What is needed: Output the first line of the listing and each line after it, up to and including the line that contains "and we can identify", exactly as written, minus the pictures.

++++ Recorded data

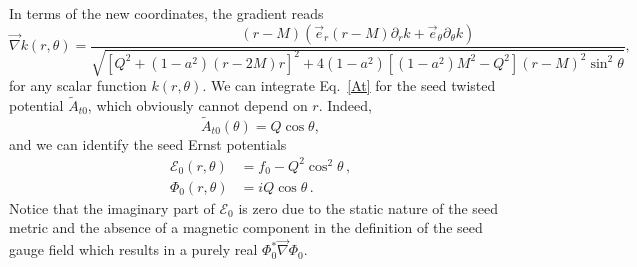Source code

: \documentclass[aps,preprint,groupedaddress,nofootinbib,superscriptaddress,showkeys,showpacs,eqsecnum,amsmath,amssymb]{revtex4-1}
\newcommand{\ernst}{\mathcal{E}}
\begin{document}
In terms of the new coordinates, the gradient reads 
\begin{equation}
    \vec{\nabla}k(r,\theta) = \frac{(r-M)\left(\vec{e}_r (r-M)\partial_r k + \vec{e}_\theta \partial_\theta k \right)}{\sqrt{\left[ Q^2+(1-a^2)(r-2M) r \right]^2 +4(1-a^2)\left[ (1-a^2)M^2 - Q^2\right](r-M)^2\sin^2\theta}},
\end{equation}
for any scalar function $k(r,\theta)$. We can integrate Eq.~\eqref{At} for the seed twisted potential $\tilde{A}_{t0}$, which obviously cannot depend on $r$. Indeed, 
\begin{equation}
    \tilde{A}_{t0}(\theta) = Q\cos\theta,
\end{equation}
and we can identify the seed Ernst potentials 
\begin{subequations}
\begin{align}
\ernst_0(r,\theta) &= f_0 - Q^2 \cos^2\theta \,, \\
\Phi_0(r,\theta) &= iQ \cos\theta \,.
\end{align}
\end{subequations}
Notice that the imaginary part of $\ernst_0$ is zero due to the static nature of the seed metric and the absence of a magnetic component in the definition of the seed gauge field which results in a purely real $\Phi_0^\ast \vec{\nabla}\Phi_0$.
\end{document}
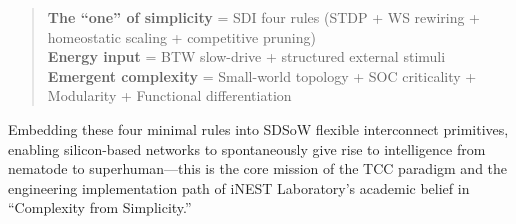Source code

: \documentclass[12pt,a4paper]{article}
\begin{document}
\begin{quote}
\textbf{The ``one'' of simplicity} = SDI four rules (STDP + WS rewiring + homeostatic scaling + competitive pruning)\\
\textbf{Energy input} = BTW slow-drive + structured external stimuli\\
\textbf{Emergent complexity} = Small-world topology + SOC criticality + Modularity + Functional differentiation
\end{quote}

Embedding these four minimal rules into SDSoW flexible interconnect primitives, enabling silicon-based networks to spontaneously give rise to intelligence from nematode to superhuman---this is the core mission of the TCC paradigm and the engineering implementation path of iNEST Laboratory's academic belief in ``Complexity from Simplicity.''



\end{document}
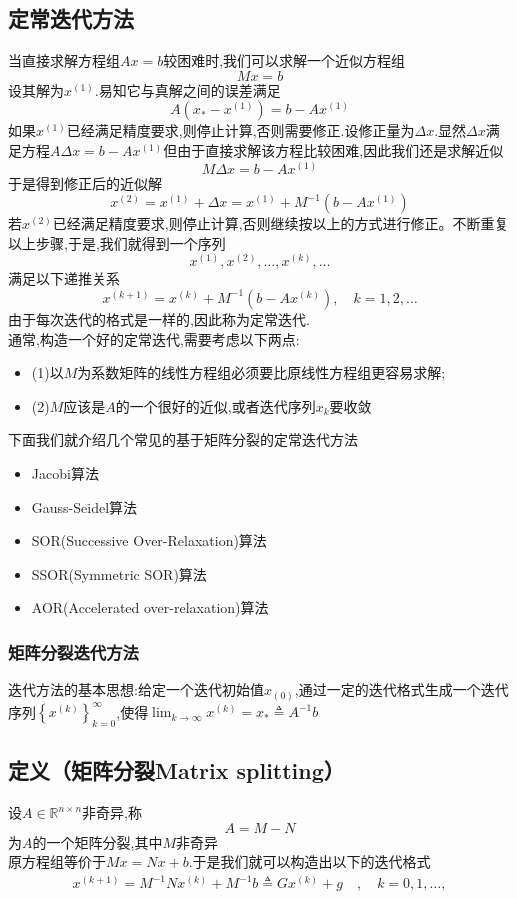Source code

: \documentclass[12pt,a4paper]{article}
\begin{document}
\subsection{定常迭代方法}
当直接求解方程组$Ax=b$较困难时,我们可以求解一个近似方程组
$$
M x=b
$$
设其解为$x^{(1)}$.易知它与真解之间的误差满足
$$
A\left(x_{*}-x^{(1)}\right)=b-A x^{(1)}
$$
如果$x^{(1)}$已经满足精度要求,则停止计算,否则需要修正.设修正量为$\Delta x$.显然$\Delta x$满足方程$A \Delta x=b-A x^{(1)}$但由于直接求解该方程比较困难,因此我们还是求解近似
$$
M \Delta x=b-A x^{(1)}
$$
于是得到修正后的近似解
$$x^{(2)}=x^{(1)}+\Delta x=x^{(1)}+M^{-1}\left(b-A x^{(1)}\right)$$
若$x^{(2)}$已经满足精度要求,则停止计算,否则继续按以上的方式进行修正。不断重复以上步骤,于是,我们就得到一个序列
$$
x^{(1)}, x^{(2)}, \ldots, x^{(k)}, \ldots
$$
满足以下递推关系
$$
x^{(k+1)}=x^{(k)}+M^{-1}\left(b-A x^{(k)}\right), \quad k=1,2, \ldots
$$
{\color{blue}由于每次迭代的格式是一样的,因此称为\quad 定常迭代.}\\
通常,构造一个好的定常迭代,需要考虑以下两点:
\begin{itemize}
\item (1)\quad 以$M$为系数矩阵的线性方程组必须要比原线性方程组更容易求解;
\item (2)\quad $M$应该是$A$的一个很好的近似,或者迭代序列${x_k}$要收敛
\end{itemize}
下面我们就介绍几个常见的基于矩阵分裂的定常迭代方法
\begin{itemize}
\item Jacobi算法
\item Gauss-Seidel算法
\item SOR(Successive Over-Relaxation)算法
\item SSOR(Symmetric SOR)算法
\item AOR(Accelerated over-relaxation)算法
\end{itemize}
\subsubsection{矩阵分裂迭代方法}
迭代方法的基本思想:给定一个迭代初始值$x_{(0)}$,通过一定的迭代格式生成一个迭代序列$\left\{x^{(k)}\right\}_{k=0}^{\infty}$,使得$\lim _{k \rightarrow \infty} x^{(k)}=x_{*} \triangleq A^{-1} b$
\subsection*{定义（矩阵分裂Matrix splitting）}设$A \in \mathbb{R}^{n \times n}$非奇异,称
$$
A=M-N
$$
为$A$的一个矩阵分裂,其中$M$非奇异\\
原方程组等价于$M x=N x+b$.于是我们就可以构造出以下的迭代格式
\begin{align}
x^{(k+1)}=M^{-1} N x^{(k)}+M^{-1} b \triangleq G x^{(k)}+g \quad, \quad k=0,1, \ldots,\tag{6.7}
\end{align}
\end{document}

++++++++

Written response:
Source code

: \documentclass[aps,preprint,groupedaddress,nofootinbib,superscriptaddress,showkeys,showpacs,eqsecnum,amsmath,amssymb]{revtex4-1}
\newcommand{\ernst}{\mathcal{E}}
\begin{document}
In terms of the new coordinates, the gradient reads 
\begin{equation}
    \vec{\nabla}k(r,\theta) = \frac{(r-M)\left(\vec{e}_r (r-M)\partial_r k + \vec{e}_\theta \partial_\theta k \right)}{\sqrt{\left[ Q^2+(1-a^2)(r-2M) r \right]^2 +4(1-a^2)\left[ (1-a^2)M^2 - Q^2\right](r-M)^2\sin^2\theta}},
\end{equation}
for any scalar function $k(r,\theta)$. We can integrate Eq.~\eqref{At} for the seed twisted potential $\tilde{A}_{t0}$, which obviously cannot depend on $r$. Indeed, 
\begin{equation}
    \tilde{A}_{t0}(\theta) = Q\cos\theta,
\end{equation}
and we can identify the seed Ernst potentials 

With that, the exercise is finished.